Using Document AI for Invoice Coding
The Invoice Coding API can extract structured invoice data directly from documents using Kaunt Document AI. Instead of mapping and uploading pre-structured invoice data, you submit the document itself and Kaunt handles both extraction and coding in a single flow.
This is the recommended approach for integrating invoices that exist as PDFs, scans, or images. It replaces the previous integration using Azure Form Recognizer.
How It Works
The Invoice Coding API provides dedicated document endpoints that internally invoke Document AI:
- Training data:
POST .../postedinvoices/document— submit historical invoice documents for training the AI model - Coding proposals:
POST .../invoicecodingproposals/document/process— submit new invoice documents to receive coding proposals
Both endpoints also have batch variants (/document/createmany and /document/processmany) for submitting multiple documents in a single request.
When you submit a document to one of these endpoints, the following happens:
- The document is sent to Document AI using the tenant and company from the request path.
- Document AI extracts structured invoice data from the document.
- The extracted data is mapped into the Kaunt invoice format.
- For proposals, the mapped invoice is run through the Invoice Coding pipeline.
The request body is a DocumentRequestDto containing the document file alongside metadata such as externalInvoiceId and optional vendor/buyer identifiers.
Response and Document AI Access
The response includes a documentExtractionInfo object with:
documentId— the Document AI document identifierextractionUrl— URL to retrieve the raw extraction result
This allows you to access the full Document AI output via the Document AI APIs, for example to display the extracted content to users or to submit feedback on the extraction.
Webhooks
Both Document AI and Invoice Coding webhooks are triggered during processing:
DocumentAIDocumentResultReady/DocumentAIDocumentResultFailed— when extraction completesInvoiceCodingProposalReady/InvoiceCodingProposalFailed— when coding proposals are ready (proposals endpoint only)

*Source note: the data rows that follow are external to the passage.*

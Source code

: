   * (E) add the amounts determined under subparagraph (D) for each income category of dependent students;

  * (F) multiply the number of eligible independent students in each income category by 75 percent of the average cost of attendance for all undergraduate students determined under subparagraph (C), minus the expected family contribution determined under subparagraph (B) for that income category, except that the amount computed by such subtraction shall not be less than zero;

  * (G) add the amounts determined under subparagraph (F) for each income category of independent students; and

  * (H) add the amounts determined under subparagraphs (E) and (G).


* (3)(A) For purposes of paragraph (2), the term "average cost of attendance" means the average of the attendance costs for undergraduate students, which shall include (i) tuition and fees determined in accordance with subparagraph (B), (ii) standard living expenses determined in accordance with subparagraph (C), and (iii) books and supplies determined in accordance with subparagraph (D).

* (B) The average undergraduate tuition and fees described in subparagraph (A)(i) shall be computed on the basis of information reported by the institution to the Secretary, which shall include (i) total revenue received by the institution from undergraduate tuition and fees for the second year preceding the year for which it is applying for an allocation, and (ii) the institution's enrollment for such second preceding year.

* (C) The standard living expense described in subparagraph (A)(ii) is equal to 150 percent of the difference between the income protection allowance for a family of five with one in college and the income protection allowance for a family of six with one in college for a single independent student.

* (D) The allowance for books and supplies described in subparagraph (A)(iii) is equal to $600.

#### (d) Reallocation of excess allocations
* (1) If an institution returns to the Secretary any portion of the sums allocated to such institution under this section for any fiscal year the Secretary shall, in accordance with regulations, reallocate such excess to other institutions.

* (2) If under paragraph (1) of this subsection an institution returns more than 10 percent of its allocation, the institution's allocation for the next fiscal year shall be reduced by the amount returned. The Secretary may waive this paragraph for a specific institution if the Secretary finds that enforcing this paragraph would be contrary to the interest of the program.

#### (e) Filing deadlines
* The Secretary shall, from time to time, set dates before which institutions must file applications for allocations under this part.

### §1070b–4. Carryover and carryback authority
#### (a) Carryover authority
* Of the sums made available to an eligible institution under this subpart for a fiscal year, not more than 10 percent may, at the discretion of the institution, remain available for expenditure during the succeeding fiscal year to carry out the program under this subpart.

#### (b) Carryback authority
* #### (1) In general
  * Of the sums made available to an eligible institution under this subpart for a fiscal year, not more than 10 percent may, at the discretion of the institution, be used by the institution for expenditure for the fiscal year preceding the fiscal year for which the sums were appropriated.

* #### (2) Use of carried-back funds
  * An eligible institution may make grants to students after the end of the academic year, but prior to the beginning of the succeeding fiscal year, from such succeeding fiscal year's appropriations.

For details on subscribing to webhooks, see the Webhook Guide.
Custom Fields and Instructions
Custom fields and instructions configured through the Document AI API apply when documents are processed through the Invoice Coding document endpoints.
Custom fields defined for the tenant or company are extracted from the document and mapped to invoice fields. The Invoice Coding AI model uses these as input alongside standard fields, which means well-defined custom fields can improve coding accuracy.
Instructions created via Document AI feedback also apply during extraction. Any instruction targeting the tenant, company, vendor, or buyer scope is evaluated and applied when the document is processed.
For details on configuring custom fields and writing effective instructions, see the Document AI Integration Guide and the Best Practices for Writing Feedback and Instructions.
Migrating from Azure Form Recognizer
If you are currently using the legacy Document Text Extraction integration (Azure Form Recognizer), the document endpoints described above are a direct replacement. The same /document/ endpoints are used — Document AI is now the extraction service behind them. No changes to your API calls are required, but you gain access to Document AI features such as custom fields, instructions, and feedback.